— Exercise aim —
Scan the entries for the word "United" and return every line that has it.

(Records for this exercise Opens)

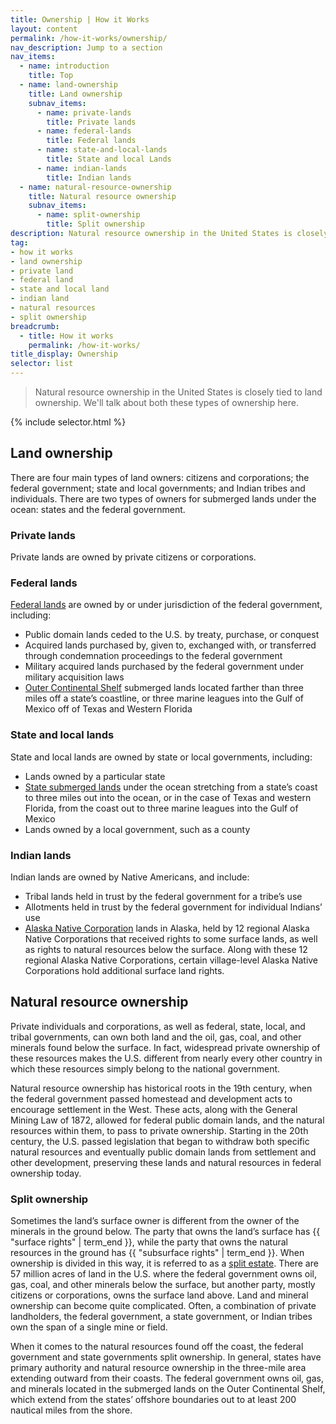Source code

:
 ```yaml
---
title: Ownership | How it Works
layout: content
permalink: /how-it-works/ownership/
nav_description: Jump to a section
nav_items:
  - name: introduction
    title: Top
  - name: land-ownership
    title: Land ownership
    subnav_items:
      - name: private-lands
        title: Private lands
      - name: federal-lands
        title: Federal lands
      - name: state-and-local-lands
        title: State and local Lands
      - name: indian-lands
        title: Indian lands
  - name: natural-resource-ownership
    title: Natural resource ownership
    subnav_items:
      - name: split-ownership
        title: Split ownership
description: Natural resource ownership in the United States is closely tied to land ownership. We'll talk about both these types of ownership here.
tag:
- how it works
- land ownership
- private land
- federal land
- state and local land
- indian land
- natural resources
- split ownership
breadcrumb:
  - title: How it works
    permalink: /how-it-works/
title_display: Ownership
selector: list
---
```


> Natural resource ownership in the United States is closely tied to land ownership. We'll talk about both these types of ownership here.

{% include selector.html %}

## Land ownership

There are four main types of land owners: citizens and corporations; the federal government; state and local governments; and Indian tribes and individuals. There are two types of owners for submerged lands under the ocean: states and the federal government.

### Private lands

Private lands are owned by private citizens or corporations.

### Federal lands

[Federal lands](http://fas.org/sgp/crs/misc/R42346.pdf) are owned by or under jurisdiction of the federal government, including:


* Public domain lands ceded to the U.S. by treaty, purchase, or conquest
* Acquired lands purchased by, given to, exchanged with, or transferred through condemnation proceedings to the federal government
* Military acquired lands purchased by the federal government under military acquisition laws
* [Outer Continental Shelf](http://www.boem.gov/OCS-Lands-Act-History/) submerged lands located farther than three miles off a state’s coastline, or three marine leagues into the Gulf of Mexico off of Texas and Western Florida

### State and local lands

State and local lands are owned by state or local governments, including:

* Lands owned by a particular state
* [State submerged lands](http://www.boem.gov/uploadedfiles/submergedla.pdf) under the ocean stretching from a state’s coast to three miles out into the ocean, or in the case of Texas and western Florida, from the coast out to three marine leagues into the Gulf of Mexico
* Lands owned by a local government, such as a county

### Indian lands

Indian lands are owned by Native Americans, and include:

* Tribal lands held in trust by the federal government for a tribe’s use
* Allotments held in trust by the federal government for individual Indians’ use
* [Alaska Native Corporation](http://www.gao.gov/assets/660/650857.pdf) lands in Alaska, held by 12 regional Alaska Native Corporations that received rights to some surface lands, as well as rights to natural resources below the surface. Along with these 12 regional Alaska Native Corporations, certain village-level Alaska Native Corporations hold additional surface land rights.

## Natural resource ownership

Private individuals and corporations, as well as federal, state, local, and tribal governments, can own both land and the oil, gas, coal, and other minerals found below the surface. In fact, widespread private ownership of these resources makes the U.S. different from nearly every other country in which these resources simply belong to the national government.

Natural resource ownership has historical roots in the 19th century, when the federal government passed homestead and development acts to encourage settlement in the West. These acts, along with the General Mining Law of 1872, allowed for federal public domain lands, and the natural resources within them, to pass to private ownership. Starting in the 20th century, the U.S. passed legislation that began to withdraw both specific natural resources and eventually public domain lands from settlement and other development, preserving these lands and natural resources in federal ownership today.

### Split ownership

Sometimes the land’s surface owner is different from the owner of the minerals in the ground below. The party that owns the land’s surface has {{ "surface rights" | term_end }}, while the party that owns the natural resources in the ground has {{ "subsurface rights" | term_end }}. When ownership is divided in this way, it is referred to as a [split estate](https://www.blm.gov/programs/energy-and-minerals/oil-and-gas/leasing/split-estate). There are 57 million acres of land in the U.S. where the federal government owns oil, gas, coal, and other minerals below the surface, but another party, mostly citizens or corporations, owns the surface land above. Land and mineral ownership can become quite complicated. Often, a combination of private landholders, the federal government, a state government, or Indian tribes own the span of a single mine or field.

When it comes to the natural resources found off the coast, the federal government and state governments split ownership. In general, states have primary authority and natural resource ownership in the three-mile area extending outward from their coasts. The federal government owns oil, gas, and minerals located in the submerged lands on the Outer Continental Shelf, which extend from the states’ offshore boundaries out to at least 200 nautical miles from the shore.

(Records for this exercise Closes)

— Written response —
description: Natural resource ownership in the United States is closely tied to land ownership. We'll talk about both these types of ownership here.
> Natural resource ownership in the United States is closely tied to land ownership. We'll talk about both these types of ownership here.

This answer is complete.